__Aim of the task__: Output exactly the line containing "NIM : 2041720070" and each line after it through the last line of the records, and nothing else.

(Records contained in a dataset)
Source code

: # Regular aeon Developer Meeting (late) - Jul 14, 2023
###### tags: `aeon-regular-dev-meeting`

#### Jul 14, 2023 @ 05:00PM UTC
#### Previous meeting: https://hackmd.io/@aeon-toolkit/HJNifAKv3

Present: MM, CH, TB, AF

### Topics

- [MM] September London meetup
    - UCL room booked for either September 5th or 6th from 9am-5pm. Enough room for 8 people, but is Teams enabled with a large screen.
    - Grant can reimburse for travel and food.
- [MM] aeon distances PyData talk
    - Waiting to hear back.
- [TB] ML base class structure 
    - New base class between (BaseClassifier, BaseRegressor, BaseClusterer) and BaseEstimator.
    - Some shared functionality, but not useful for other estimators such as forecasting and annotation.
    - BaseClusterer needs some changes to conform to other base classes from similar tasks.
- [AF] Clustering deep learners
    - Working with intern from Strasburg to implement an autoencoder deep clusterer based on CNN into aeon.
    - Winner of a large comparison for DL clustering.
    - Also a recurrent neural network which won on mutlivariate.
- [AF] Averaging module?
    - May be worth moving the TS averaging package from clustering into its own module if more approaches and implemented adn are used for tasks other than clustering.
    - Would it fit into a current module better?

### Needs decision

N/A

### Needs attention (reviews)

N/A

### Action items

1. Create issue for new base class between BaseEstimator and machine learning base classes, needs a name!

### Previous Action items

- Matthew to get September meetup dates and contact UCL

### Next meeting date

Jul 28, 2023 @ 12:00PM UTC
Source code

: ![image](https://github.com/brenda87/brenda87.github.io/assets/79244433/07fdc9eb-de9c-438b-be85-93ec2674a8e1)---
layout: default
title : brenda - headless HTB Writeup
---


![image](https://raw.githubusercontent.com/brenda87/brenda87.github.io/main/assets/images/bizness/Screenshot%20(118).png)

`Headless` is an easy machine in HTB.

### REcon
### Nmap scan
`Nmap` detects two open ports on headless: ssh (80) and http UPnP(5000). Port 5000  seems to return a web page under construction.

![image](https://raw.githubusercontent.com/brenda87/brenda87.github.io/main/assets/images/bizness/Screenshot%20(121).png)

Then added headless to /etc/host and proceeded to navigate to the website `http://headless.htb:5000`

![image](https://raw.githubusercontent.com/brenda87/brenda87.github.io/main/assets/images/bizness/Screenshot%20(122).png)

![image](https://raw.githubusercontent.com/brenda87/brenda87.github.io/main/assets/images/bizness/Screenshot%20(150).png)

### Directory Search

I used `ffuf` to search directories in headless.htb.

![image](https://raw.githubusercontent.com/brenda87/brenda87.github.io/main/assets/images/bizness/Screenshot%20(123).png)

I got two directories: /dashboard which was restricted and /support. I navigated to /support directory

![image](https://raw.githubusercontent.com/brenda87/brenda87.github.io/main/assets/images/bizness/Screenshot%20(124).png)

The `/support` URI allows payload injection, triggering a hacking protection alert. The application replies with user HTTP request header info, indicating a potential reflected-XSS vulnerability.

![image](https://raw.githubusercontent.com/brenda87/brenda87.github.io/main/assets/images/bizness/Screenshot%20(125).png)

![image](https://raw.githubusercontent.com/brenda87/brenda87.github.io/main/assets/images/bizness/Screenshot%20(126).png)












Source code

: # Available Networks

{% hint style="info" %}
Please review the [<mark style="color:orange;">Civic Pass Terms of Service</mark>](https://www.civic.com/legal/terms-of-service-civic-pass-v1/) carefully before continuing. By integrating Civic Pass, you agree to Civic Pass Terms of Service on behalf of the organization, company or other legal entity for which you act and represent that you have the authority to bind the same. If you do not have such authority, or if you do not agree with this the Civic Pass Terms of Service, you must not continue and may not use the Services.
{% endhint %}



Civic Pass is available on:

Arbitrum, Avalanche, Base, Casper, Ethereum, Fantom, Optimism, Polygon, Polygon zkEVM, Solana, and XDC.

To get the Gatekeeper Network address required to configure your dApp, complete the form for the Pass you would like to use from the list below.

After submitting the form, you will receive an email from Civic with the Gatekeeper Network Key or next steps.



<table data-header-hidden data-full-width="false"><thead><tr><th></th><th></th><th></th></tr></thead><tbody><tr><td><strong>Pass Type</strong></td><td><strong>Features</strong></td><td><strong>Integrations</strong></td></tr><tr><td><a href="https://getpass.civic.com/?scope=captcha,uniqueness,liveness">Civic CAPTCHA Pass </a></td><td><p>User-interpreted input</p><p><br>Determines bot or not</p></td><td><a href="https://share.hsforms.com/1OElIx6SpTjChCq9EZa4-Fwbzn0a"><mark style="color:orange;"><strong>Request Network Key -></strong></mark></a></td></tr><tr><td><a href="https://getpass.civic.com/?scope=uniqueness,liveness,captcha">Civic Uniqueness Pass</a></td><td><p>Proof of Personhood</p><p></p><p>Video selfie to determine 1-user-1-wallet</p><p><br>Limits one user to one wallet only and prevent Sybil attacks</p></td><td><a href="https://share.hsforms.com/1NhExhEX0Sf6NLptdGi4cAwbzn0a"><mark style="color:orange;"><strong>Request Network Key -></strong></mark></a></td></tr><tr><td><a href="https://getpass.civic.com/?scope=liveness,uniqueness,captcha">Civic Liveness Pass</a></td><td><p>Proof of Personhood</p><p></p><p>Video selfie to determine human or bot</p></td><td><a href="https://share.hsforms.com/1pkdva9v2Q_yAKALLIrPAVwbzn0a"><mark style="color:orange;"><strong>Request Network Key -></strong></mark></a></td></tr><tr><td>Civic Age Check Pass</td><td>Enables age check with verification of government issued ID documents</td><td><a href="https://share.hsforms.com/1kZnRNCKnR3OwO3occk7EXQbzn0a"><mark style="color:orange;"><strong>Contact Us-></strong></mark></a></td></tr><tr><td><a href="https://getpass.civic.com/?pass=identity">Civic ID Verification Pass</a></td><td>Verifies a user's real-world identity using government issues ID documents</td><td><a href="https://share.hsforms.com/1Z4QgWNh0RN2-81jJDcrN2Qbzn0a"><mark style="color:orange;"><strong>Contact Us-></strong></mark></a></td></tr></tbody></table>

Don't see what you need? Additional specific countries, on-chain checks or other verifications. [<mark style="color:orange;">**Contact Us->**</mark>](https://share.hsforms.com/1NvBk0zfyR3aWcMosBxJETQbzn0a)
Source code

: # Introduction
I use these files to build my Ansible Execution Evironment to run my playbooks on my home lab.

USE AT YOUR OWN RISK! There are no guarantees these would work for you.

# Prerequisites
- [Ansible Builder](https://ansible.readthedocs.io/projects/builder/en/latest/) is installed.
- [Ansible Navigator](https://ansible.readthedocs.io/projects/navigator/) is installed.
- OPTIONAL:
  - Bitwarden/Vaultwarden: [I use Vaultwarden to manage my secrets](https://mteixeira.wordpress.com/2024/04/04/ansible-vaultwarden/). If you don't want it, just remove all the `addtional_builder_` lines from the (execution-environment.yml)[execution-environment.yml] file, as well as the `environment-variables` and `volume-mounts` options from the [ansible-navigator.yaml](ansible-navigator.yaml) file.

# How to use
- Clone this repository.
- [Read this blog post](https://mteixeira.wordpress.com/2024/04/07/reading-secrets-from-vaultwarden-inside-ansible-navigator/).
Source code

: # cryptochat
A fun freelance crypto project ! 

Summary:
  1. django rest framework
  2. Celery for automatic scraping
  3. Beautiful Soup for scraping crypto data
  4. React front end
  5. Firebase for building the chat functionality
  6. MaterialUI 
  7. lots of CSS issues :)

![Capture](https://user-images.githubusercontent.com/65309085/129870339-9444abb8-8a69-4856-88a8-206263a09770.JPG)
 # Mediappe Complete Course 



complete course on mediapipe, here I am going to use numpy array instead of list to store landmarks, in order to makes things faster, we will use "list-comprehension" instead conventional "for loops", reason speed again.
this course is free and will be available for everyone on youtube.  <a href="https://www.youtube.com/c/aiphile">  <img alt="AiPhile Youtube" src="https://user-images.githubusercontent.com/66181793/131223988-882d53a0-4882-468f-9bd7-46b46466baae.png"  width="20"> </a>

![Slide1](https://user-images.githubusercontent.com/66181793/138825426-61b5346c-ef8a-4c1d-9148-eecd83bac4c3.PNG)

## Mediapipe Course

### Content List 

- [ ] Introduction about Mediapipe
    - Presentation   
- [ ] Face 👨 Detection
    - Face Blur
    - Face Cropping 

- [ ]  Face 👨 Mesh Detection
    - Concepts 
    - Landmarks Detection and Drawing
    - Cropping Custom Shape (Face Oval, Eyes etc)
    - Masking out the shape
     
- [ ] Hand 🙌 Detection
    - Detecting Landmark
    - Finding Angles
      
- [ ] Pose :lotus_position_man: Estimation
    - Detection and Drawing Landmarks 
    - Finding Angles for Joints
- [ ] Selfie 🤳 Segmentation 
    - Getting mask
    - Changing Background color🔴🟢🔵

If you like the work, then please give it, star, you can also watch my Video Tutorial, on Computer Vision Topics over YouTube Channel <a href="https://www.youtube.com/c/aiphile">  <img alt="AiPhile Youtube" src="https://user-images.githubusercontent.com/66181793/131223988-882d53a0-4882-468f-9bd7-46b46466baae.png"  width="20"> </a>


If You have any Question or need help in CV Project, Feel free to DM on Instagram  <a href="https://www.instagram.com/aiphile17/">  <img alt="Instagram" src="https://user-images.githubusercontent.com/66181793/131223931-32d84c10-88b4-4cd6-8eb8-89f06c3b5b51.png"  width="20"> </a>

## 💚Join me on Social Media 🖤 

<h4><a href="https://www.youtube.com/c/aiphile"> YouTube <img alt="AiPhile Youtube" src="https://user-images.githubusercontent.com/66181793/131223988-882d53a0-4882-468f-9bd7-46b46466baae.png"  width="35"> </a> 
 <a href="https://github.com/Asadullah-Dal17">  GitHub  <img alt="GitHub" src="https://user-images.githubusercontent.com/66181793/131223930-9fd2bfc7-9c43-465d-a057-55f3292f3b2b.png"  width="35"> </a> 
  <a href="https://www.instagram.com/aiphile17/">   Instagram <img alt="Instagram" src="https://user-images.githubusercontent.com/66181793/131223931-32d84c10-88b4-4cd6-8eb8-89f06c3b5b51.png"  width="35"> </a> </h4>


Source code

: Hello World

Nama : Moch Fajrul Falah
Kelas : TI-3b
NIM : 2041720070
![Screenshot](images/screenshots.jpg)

__Solution below__:
NIM : 2041720070
![Screenshot](images/screenshots.jpg)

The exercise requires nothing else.